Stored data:
········

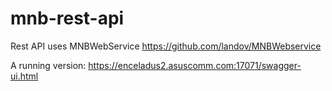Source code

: # mnb-rest-api

Rest API uses MNBWebService https://github.com/landov/MNBWebservice

A running version: https://enceladus2.asuscomm.com:17071/swagger-ui.html


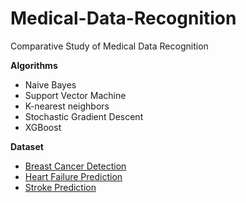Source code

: # Medical-Data-Recognition
Comparative Study of Medical Data Recognition

**Algorithms**
- Naive Bayes
- Support Vector Machine
- K-nearest neighbors
- Stochastic Gradient Descent
- XGBoost

**Dataset**
- [Breast Cancer Detection](https://www.kaggle.com/datasets/uciml/breast-cancer-wisconsin-data)
- [Heart Failure Prediction](https://www.kaggle.com/datasets/fedesoriano/heart-failure-prediction)
- [Stroke Prediction](https://www.kaggle.com/datasets/fedesoriano/stroke-prediction-dataset)
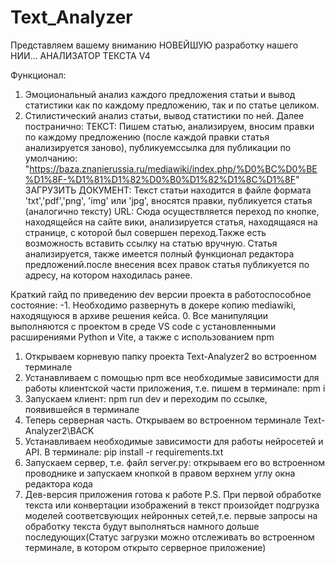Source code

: # Text_Analyzer
Представляем вашему вниманию НОВЕЙШУЮ разработку нашего НИИ... АНАЛИЗАТОР ТЕКСТА V4

Функционал:
1. Эмоциональный анализ каждого предложения статьи и вывод статистики как по каждому предложению, так и по статье целиком.
2. Стилистический анализ статьи, вывод статистики по ней.
Далее постранично:
    ТЕКСТ: Пишем статью, анализируем, вносим правки по каждому предложению (после каждой правки статья анализируется заново), публикуемссылка для публикации по умолчанию: "https://baza.znanierussia.ru/mediawiki/index.php/%D0%BC%D0%BE%D1%8F-%D1%81%D1%82%D0%B0%D1%82%D1%8C%D1%8F"
    ЗАГРУЗИТЬ ДОКУМЕНТ: Текст статьи находится в файле формата 'txt','pdf','png', 'img' или 'jpg', вносятся правки, публикуется статья (аналогично тексту)
    URL: Сюда осуществляется переход по кнопке, находящейся на сайте вики, анализируется статья, находящаяся на странице, с которой был совершен переход.Также есть возможность вставить ссылку на статью вручную. Статья анализируется, также имеется полный функционал редактора предложений.после внесения всех правок статья публикуется по адресу, на котором находилась ранее.

Краткий гайд по приведению dev версии проекта в работоспособное состояние:
-1. Необходимо развернуть в докере копию mediawiki, находящуюся в архиве решения кейса.
0. Все манипуляции выполняются с проектом в среде VS code с установленными расширениями Python и Vite, а также с использованием npm 
1. Открываем корневую папку проекта Text-Analyzer2 во встроенном терминале
2. Устанавливаем с помощью npm все необходимые зависимости для работы клиентской части приложения, т.е. пишем в терминале: npm i
3. Запускаем клиент: npm run dev и переходим по ссылке, появившейся в терминале
4. Теперь серверная часть. Открываем во встроенном терминале Text-Analyzer2\BACK
5. Устанавливаем необходимые зависимости для работы нейросетей и API. В терминале: pip install -r requirements.txt
6. Запускаем сервер, т.е. файл server.py: открываем его во встроенном проводнике и запускаем кнопкой в правом верхнем углу окна редактора кода
7. Дев-версия приложения готова к работе
P.S. При первой обработке текста или конвертации изображений в текст произойдет подгрузка моделей соответсвующих нейронных сетей,т.е. первые запросы на обработку текста будут выполняться намного дольше последующих(Статус загрузки можно отслеживать во встроенном терминале, в котором открыто серверное приложение)

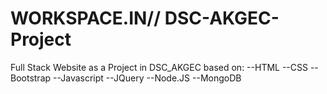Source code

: # WORKSPACE.IN// DSC-AKGEC-Project

Full Stack Website as a Project in DSC_AKGEC based on:
--HTML
--CSS
--Bootstrap
--Javascript
--JQuery
--Node.JS
--MongoDB
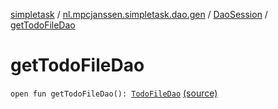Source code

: [simpletask](../../index.md) / [nl.mpcjanssen.simpletask.dao.gen](../index.md) / [DaoSession](index.md) / [getTodoFileDao](.)

# getTodoFileDao

`open fun getTodoFileDao(): `[`TodoFileDao`](../-todo-file-dao/index.md) [(source)](https://github.com/mpcjanssen/simpletask-android/blob/master/src/main/java/nl/mpcjanssen/simpletask/dao/gen/DaoSession.java#L55)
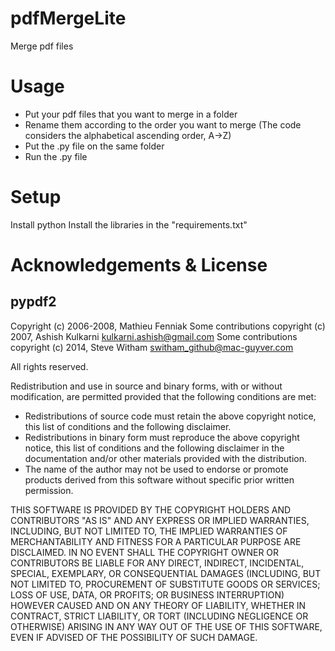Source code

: # pdfMergeLite
 Merge pdf files
# Usage
- Put your pdf files that you want to merge in a folder
- Rename them according to the order you want to merge (The code considers the alphabetical ascending order, A->Z)
- Put the .py file on the same folder
- Run the .py file
# Setup
Install python
Install the libraries in the "requirements.txt"
# Acknowledgements & License
## pypdf2
Copyright (c) 2006-2008, Mathieu Fenniak
Some contributions copyright (c) 2007, Ashish Kulkarni <kulkarni.ashish@gmail.com>
Some contributions copyright (c) 2014, Steve Witham <switham_github@mac-guyver.com>

All rights reserved.

Redistribution and use in source and binary forms, with or without
modification, are permitted provided that the following conditions are
met:

* Redistributions of source code must retain the above copyright notice,
this list of conditions and the following disclaimer.
* Redistributions in binary form must reproduce the above copyright notice,
this list of conditions and the following disclaimer in the documentation
and/or other materials provided with the distribution.
* The name of the author may not be used to endorse or promote products
derived from this software without specific prior written permission.

THIS SOFTWARE IS PROVIDED BY THE COPYRIGHT HOLDERS AND CONTRIBUTORS "AS IS"
AND ANY EXPRESS OR IMPLIED WARRANTIES, INCLUDING, BUT NOT LIMITED TO, THE
IMPLIED WARRANTIES OF MERCHANTABILITY AND FITNESS FOR A PARTICULAR PURPOSE
ARE DISCLAIMED. IN NO EVENT SHALL THE COPYRIGHT OWNER OR CONTRIBUTORS BE
LIABLE FOR ANY DIRECT, INDIRECT, INCIDENTAL, SPECIAL, EXEMPLARY, OR
CONSEQUENTIAL DAMAGES (INCLUDING, BUT NOT LIMITED TO, PROCUREMENT OF
SUBSTITUTE GOODS OR SERVICES; LOSS OF USE, DATA, OR PROFITS; OR BUSINESS
INTERRUPTION) HOWEVER CAUSED AND ON ANY THEORY OF LIABILITY, WHETHER IN
CONTRACT, STRICT LIABILITY, OR TORT (INCLUDING NEGLIGENCE OR OTHERWISE)
ARISING IN ANY WAY OUT OF THE USE OF THIS SOFTWARE, EVEN IF ADVISED OF THE
POSSIBILITY OF SUCH DAMAGE.

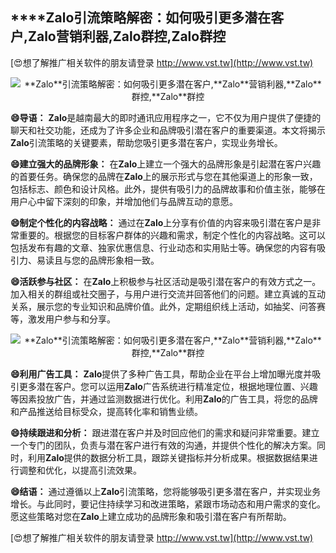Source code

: ## ****Zalo**引流策略解密：如何吸引更多潜在客户,**Zalo**营销利器,**Zalo**群控,**Zalo**群控**

[😍想了解推广相关软件的朋友请登录 http://www.vst.tw](http://www.vst.tw)

 <center><img src="https://vst.tw/MP4/tuiguang/png/1.png" alt="**Zalo**引流策略解密：如何吸引更多潜在客户,**Zalo**营销利器,**Zalo**群控,**Zalo**群控"></center>

**😄导语：**
**Zalo**是越南最大的即时通讯应用程序之一，它不仅为用户提供了便捷的聊天和社交功能，还成为了许多企业和品牌吸引潜在客户的重要渠道。本文将揭示**Zalo**引流策略的关键要素，帮助您吸引更多潜在客户，实现业务增长。

**😄建立强大的品牌形象：**
在**Zalo**上建立一个强大的品牌形象是引起潜在客户兴趣的首要任务。确保您的品牌在**Zalo**上的展示形式与您在其他渠道上的形象一致，包括标志、颜色和设计风格。此外，提供有吸引力的品牌故事和价值主张，能够在用户心中留下深刻的印象，并增加他们与品牌互动的意愿。

**😄制定个性化的内容战略：**
通过在**Zalo**上分享有价值的内容来吸引潜在客户是非常重要的。根据您的目标客户群体的兴趣和需求，制定个性化的内容战略。这可以包括发布有趣的文章、独家优惠信息、行业动态和实用贴士等。确保您的内容有吸引力、易读且与您的品牌形象相一致。

**😄活跃参与社区：**
在**Zalo**上积极参与社区活动是吸引潜在客户的有效方式之一。加入相关的群组或社交圈子，与用户进行交流并回答他们的问题。建立真诚的互动关系，展示您的专业知识和品牌价值。此外，定期组织线上活动，如抽奖、问答赛等，激发用户参与和分享。

 <center><img src="https://vst.tw/MP4/tuiguang/png/2.png" alt="**Zalo**引流策略解密：如何吸引更多潜在客户,**Zalo**营销利器,**Zalo**群控,**Zalo**群控"></center>

**😄利用广告工具：**
**Zalo**提供了多种广告工具，帮助企业在平台上增加曝光度并吸引更多潜在客户。您可以运用**Zalo**广告系统进行精准定位，根据地理位置、兴趣等因素投放广告，并通过监测数据进行优化。利用**Zalo**的广告工具，将您的品牌和产品推送给目标受众，提高转化率和销售业绩。

**😄持续跟进和分析：**
跟进潜在客户并及时回应他们的需求和疑问非常重要。建立一个专门的团队，负责与潜在客户进行有效的沟通，并提供个性化的解决方案。同时，利用**Zalo**提供的数据分析工具，跟踪关键指标并分析成果。根据数据结果进行调整和优化，以提高引流效果。

**😄结语：**
通过遵循以上**Zalo**引流策略，您将能够吸引更多潜在客户，并实现业务增长。与此同时，要记住持续学习和改进策略，紧跟市场动态和用户需求的变化。愿这些策略对您在**Zalo**上建立成功的品牌形象和吸引潜在客户有所帮助。

[😍想了解推广相关软件的朋友请登录 http://www.vst.tw](http://www.vst.tw)




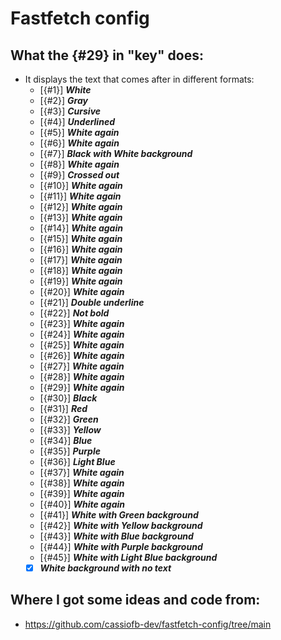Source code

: # Fastfetch config

## What the {#29} in "key" does:
- It displays the text that comes after in different formats:
    - [{#1}] ***White***
    - [{#2}] ***Gray***
    - [{#3}] ***Cursive***
    - [{#4}] ***Underlined***
    - [{#5}] ***White again***
    - [{#6}] ***White again***
    - [{#7}] ***Black with White background***
    - [{#8}] ***White again***
    - [{#9}] ***Crossed out***
    - [{#10}] ***White again***
    - [{#11}] ***White again***
    - [{#12}] ***White again***
    - [{#13}] ***White again***
    - [{#14}] ***White again***
    - [{#15}] ***White again***
    - [{#16}] ***White again***
    - [{#17}] ***White again***
    - [{#18}] ***White again***
    - [{#19}] ***White again***
    - [{#20}] ***White again***
    - [{#21}] ***Double underline***
    - [{#22}] ***Not bold***
    - [{#23}] ***White again***
    - [{#24}] ***White again***
    - [{#25}] ***White again***
    - [{#26}] ***White again***
    - [{#27}] ***White again***
    - [{#28}] ***White again***
    - [{#29}] ***White again***
    - [{#30}] ***Black***
    - [{#31}] ***Red***
    - [{#32}] ***Green***
    - [{#33}] ***Yellow***
    - [{#34}] ***Blue***
    - [{#35}] ***Purple***
    - [{#36}] ***Light Blue***
    - [{#37}] ***White again***
    - [{#38}] ***White again***
    - [{#39}] ***White again***
    - [{#40}] ***White again***
    - [{#41}] ***White with Green background***
    - [{#42}] ***White with Yellow background***
    - [{#43}] ***White with Blue background***
    - [{#44}] ***White with Purple background***
    - [{#45}] ***White with Light Blue background***
    - [x] ***White background with no text***

## Where I got some ideas and code from:
- https://github.com/cassiofb-dev/fastfetch-config/tree/main
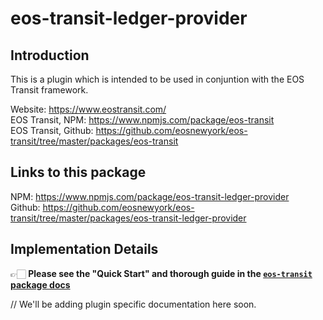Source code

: # eos-transit-ledger-provider

## Introduction

This is a plugin which is intended to be used in conjuntion with the EOS Transit framework. 

Website: https://www.eostransit.com/  
EOS Transit, NPM: https://www.npmjs.com/package/eos-transit  
EOS Transit, Github: https://github.com/eosnewyork/eos-transit/tree/master/packages/eos-transit


## Links to this package

NPM: https://www.npmjs.com/package/eos-transit-ledger-provider  
Github: https://github.com/eosnewyork/eos-transit/tree/master/packages/eos-transit-ledger-provider

## Implementation Details

👉🏻 **Please see the "Quick Start" and thorough guide in the [`eos-transit` package docs](https://github.com/eosnewyork/eos-transit/tree/master/packages/eos-transit)**

// We'll be adding plugin specific documentation here soon. 
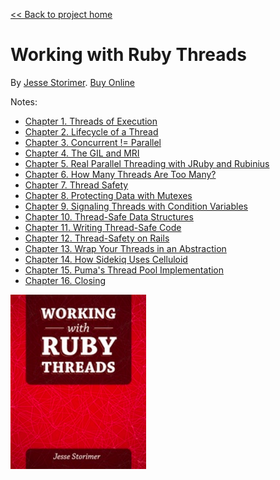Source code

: [&lt;&lt; Back to project home](../README.md)

# Working with Ruby Threads

By [Jesse Storimer](http://www.jstorimer.com/). [Buy Online](http://www.jstorimer.com/products/working-with-ruby-threads)

Notes:

- [Chapter 1. Threads of Execution](ch1-threads-of-execution.md)
- [Chapter 2. Lifecycle of a Thread](ch2-thread-lifecycle.md)
- [Chapter 3. Concurrent != Parallel](ch3-concurrent-is-not-parallel.md)
- [Chapter 4. The GIL and MRI](ch4-gil-and-mri.md)
- [Chapter 5. Real Parallel Threading with JRuby and Rubinius](ch5-real-threading.md)
- [Chapter 6. How Many Threads Are Too Many?](ch6-how-many-threads-are-too-many.md)
- [Chapter 7. Thread Safety](ch7-thread-safety.md)
- [Chapter 8. Protecting Data with Mutexes](ch8-protecting-data-with-mutexes.md)
- [Chapter 9. Signaling Threads with Condition Variables](ch9-threads-and-conditions.md)
- [Chapter 10. Thread-Safe Data Structures](ch10-thread-safe-data-structures.md)
- [Chapter 11. Writing Thread-Safe Code](ch11-writing-thread-safe-code.md)
- [Chapter 12. Thread-Safety on Rails](ch12-thread-safety-on-rails.md)
- [Chapter 13. Wrap Your Threads in an Abstraction](ch13-abstract-your-threads.md)
- [Chapter 14. How Sidekiq Uses Celluloid](ch14-how-sidekiq-uses-celluloid.md)
- [Chapter 15. Puma's Thread Pool Implementation](ch15-pumas-thread-pool.md)
- [Chapter 16. Closing](ch16-closing.md)

![working with ruby threads book](working-with-ruby-threads-book.png)
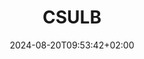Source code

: ---
date: '2024-08-20T09:53:42+02:00' # date in which the content is created - defaults to "today"
title: 'CSULB'
draft: false # set to "true" if you want to hide the content 
weight: 1

university: "California State University of Long Beach"
year: "2015-2019"
degree: "Bachelor of Arts, Cinematography"

---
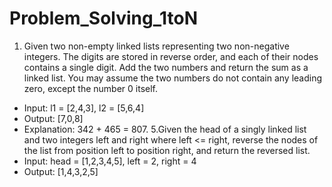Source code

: # Problem_Solving_1toN
1. Given two non-empty linked lists representing two non-negative integers. The digits are stored in reverse order, and each of their nodes contains a single digit. Add the two numbers and return the sum as a linked list.
You may assume the two numbers do not contain any leading zero, except the number 0 itself.
- Input: l1 = [2,4,3], l2 = [5,6,4]
- Output: [7,0,8]
- Explanation: 342 + 465 = 807.
5.Given the head of a singly linked list and two integers left and right where left <= right, reverse the nodes of the list from position left to position right, and return the reversed list.
- Input: head = [1,2,3,4,5], left = 2, right = 4
- Output: [1,4,3,2,5]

········

YOUR TASK:
Filter the data down to the lines that contain the string "center", and copy them.

RESULT OF THIS TASK:
 <center><img src="https://vst.tw/MP4/tuiguang/png/1.png" alt="**Zalo**引流策略解密：如何吸引更多潜在客户,**Zalo**营销利器,**Zalo**群控,**Zalo**群控"></center>
 <center><img src="https://vst.tw/MP4/tuiguang/png/2.png" alt="**Zalo**引流策略解密：如何吸引更多潜在客户,**Zalo**营销利器,**Zalo**群控,**Zalo**群控"></center>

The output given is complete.